In November 1996, the SSD filed a motion with the district court seeking State reimbursement for the school years from 1985-86 through 1996-97, or alternatively for release from the special education plan. The SSD indicated that it and the State had agreed on the methodology for calculating the costs for the 1994-95 school year, and the SSD sought an opportunity to reach an agreement with the State on the calculations for the other years. The State opposed the motion, arguing, inter alia, that the doctrines of waiver and laches barred the SSD's request for the years before 1994, and that the SSD's request for diagnostic, screening, and evaluation costs were not reimbursable.

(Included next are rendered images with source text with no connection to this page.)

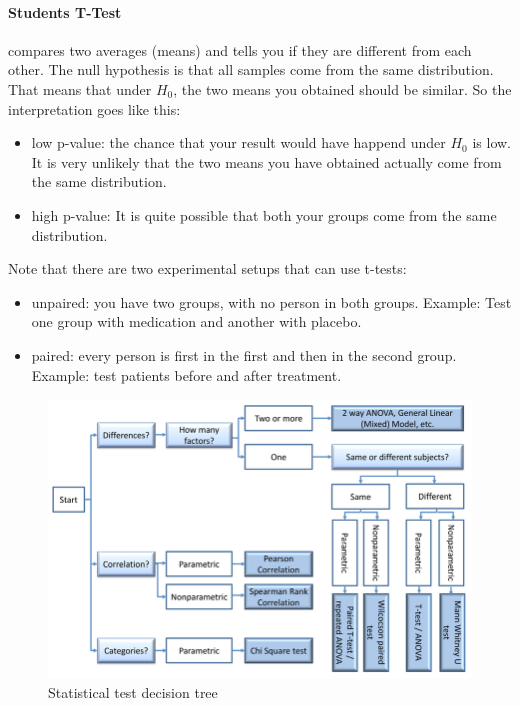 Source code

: \paragraph{Students T-Test} compares two averages (means) and tells you if they are different from each other. The null hypothesis is that all samples come from the same distribution. That means that under $H_0$, the two means you obtained should be similar. So the interpretation goes like this: 
\begin{itemize}
    \item low p-value: the chance that your result would have happend under $H_0$ is low. It is very unlikely that the two means you have obtained actually come from the same distribution. 
    \item high p-value: It is quite possible that both your groups come from the same distribution. 
\end{itemize}
Note that there are two experimental setups that can use t-tests:
\begin{itemize}
    \item unpaired: you have two groups, with no person in both groups. Example: Test one group with medication and another with placebo. 
    \item paired: every person is first in the first and then in the second group. Example: test patients before and after treatment. 
\end{itemize}

\begin{figure}[H]
    \caption{Statistical test decision tree}
    \centering
    \includegraphics[width=0.7\linewidth]{images/statistical_test_decision_tree.png}
\end{figure}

The district court granted the SSD's motion for reimbursement. The court concluded that waiver or laches did not apply. Accordingly, the district court ordered the State to resolve its differences about the method for calculating the amounts due by September 19, 1997. SSD submitted its position statement showing an amount due of $27,113,177, and with interest, $39,976,542.
On appeal, the State reiterates its arguments that it is not obligated to continue funding because there is no interdistrict violation under Missouri v. Jenkins, 515 U.S. 70 (1995), unitary status has been achieved, and there are no longer victims of de jure violation. We reject the State's renewed objections to its general funding obligations for the reasons stated in Liddell v. Board of Education, 126 F.3d 1049, 1055-59 (8th Cir. 1997), cert. denied, 118 S. Ct. 1164 (1998). We decline to reconsider that decision.

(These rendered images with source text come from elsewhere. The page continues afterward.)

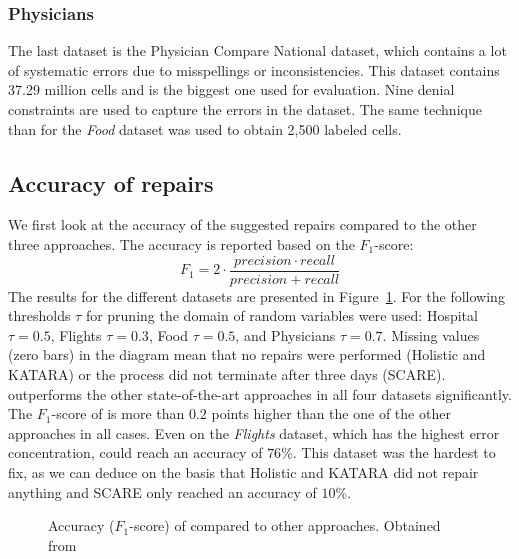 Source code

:   \subsubsection*{Physicians}
  The last dataset is the Physician Compare National dataset, which contains a lot of systematic errors due to misspellings or inconsistencies.
  This dataset contains 37.29 million cells and is the biggest one used for evaluation.
  Nine denial constraints are used to capture the errors in the dataset.
  The same technique than for the \textit{Food} dataset was used to obtain 2,500 labeled cells.

  \subsection{Accuracy of repairs}
  We first look at the accuracy of the suggested repairs compared to the other three approaches.
  The accuracy is reported based on the $F_1$-score:
  \begin{equation}
    F_1 = 2 \cdot \frac{precision \cdot recall}{precision + recall}
  \end{equation}
  The results for the different datasets are presented in Figure~\ref{fig:accuracy}.
  For \holoclean{} the following thresholds $\tau$ for pruning the domain of random variables were used:
  Hospital $\tau = 0.5$, Flights $\tau = 0.3$, Food $\tau = 0.5$, and Physicians $\tau = 0.7$.
  Missing values (zero bars) in the diagram mean that no repairs were performed (Holistic and KATARA) or the process did not terminate after three days (SCARE).
  \holoclean{} outperforms the other state-of-the-art approaches in all four datasets significantly.
  The $F_1$-score of \holoclean{} is more than $0.2$ points higher than the one of the other approaches in all cases.
  Even on the \textit{Flights} dataset, which has the highest error concentration, \holoclean{} could reach an accuracy of $76\%$.
  This dataset was the hardest to fix, as we can deduce on the basis that Holistic and KATARA did not repair anything and SCARE only reached an accuracy of $10\%$.

  \begin{figure}
    \centering
    
    \caption{Accuracy ($F_1$-score) of \holoclean{} compared to other approaches. Obtained from~\cite{holoclean}}
    \label{fig:accuracy}
  \end{figure}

We agree with the State and the City Board that the SSD's ten-year delay in seeking reimbursement and its 1994 declaration that it had previously chosen to forego reimbursement for Phase I costs before the 1994-95 school year constitutes an express waiver of its right to receive these costs before 1994. See Johnson v. Zerbst, 304 U.S. 458, 464 (1938) (waiver is intentional relinquishment or abandonment of a known right). In addition, we conclude that the doctrine of laches also applies here to avoid unfairness resulting from the prosecution of stale claims. See Goodman v. McDonnell Douglas Corp., 606 F.2d 800, 805 (8th Cir. 1979), cert. denied, 446 U.S. 913 (1980). To prove laches, courts look to whether the delay in exercising a right is unreasonable and unexcused and whether the delay results in prejudice for the defendant. See id. at 804. We conclude that SSD has not adequately explained the ten-year delay in seeking reimbursement, and that the paucity of records hinders the State's ability to retroactively apply the complex reimbursement formula.

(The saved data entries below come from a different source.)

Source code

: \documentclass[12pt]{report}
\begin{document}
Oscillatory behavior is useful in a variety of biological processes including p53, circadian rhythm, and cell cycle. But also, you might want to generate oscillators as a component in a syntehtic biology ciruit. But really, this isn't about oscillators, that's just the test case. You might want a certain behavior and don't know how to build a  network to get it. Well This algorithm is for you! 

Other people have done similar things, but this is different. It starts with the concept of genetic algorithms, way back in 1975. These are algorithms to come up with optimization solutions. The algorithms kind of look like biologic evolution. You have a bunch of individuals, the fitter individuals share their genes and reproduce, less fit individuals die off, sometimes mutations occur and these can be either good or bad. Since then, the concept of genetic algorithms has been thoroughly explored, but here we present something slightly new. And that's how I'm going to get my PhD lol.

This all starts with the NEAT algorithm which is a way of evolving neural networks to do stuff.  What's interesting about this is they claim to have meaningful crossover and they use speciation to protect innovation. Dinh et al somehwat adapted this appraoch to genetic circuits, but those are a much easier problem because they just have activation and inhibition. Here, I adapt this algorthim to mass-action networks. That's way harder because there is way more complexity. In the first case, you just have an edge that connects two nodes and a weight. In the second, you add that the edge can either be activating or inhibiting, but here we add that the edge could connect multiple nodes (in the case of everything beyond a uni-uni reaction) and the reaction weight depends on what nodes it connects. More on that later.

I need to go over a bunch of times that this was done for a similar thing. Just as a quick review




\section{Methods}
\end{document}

We also agree with the State that diagnostic, screening, and evaluation costs are not reimbursable under the special education plan. We understand from counsel at oral argument that these diagnostic costs for the school years beginning 1994-95 have been quantified, and that the parties have reached an agreement as to the methodology for computing other reimbursable costs for the years after 1994-95. We trust that the parties will come to a resolution of the amounts in issue without further court intervention. We note that the State is not obligated to pay interest on the reimbursable costs.
Accordingly, we reverse the district court's order requiring the State to pay the SSD for all reimbursable costs from 1986 through the 1993-94 school year, and remand for a determination of reimbursable costs under the special education plan, minus diagnostic, screening, and evaluation costs, beginning from the 1994-95 school year through the 1996-97 school year.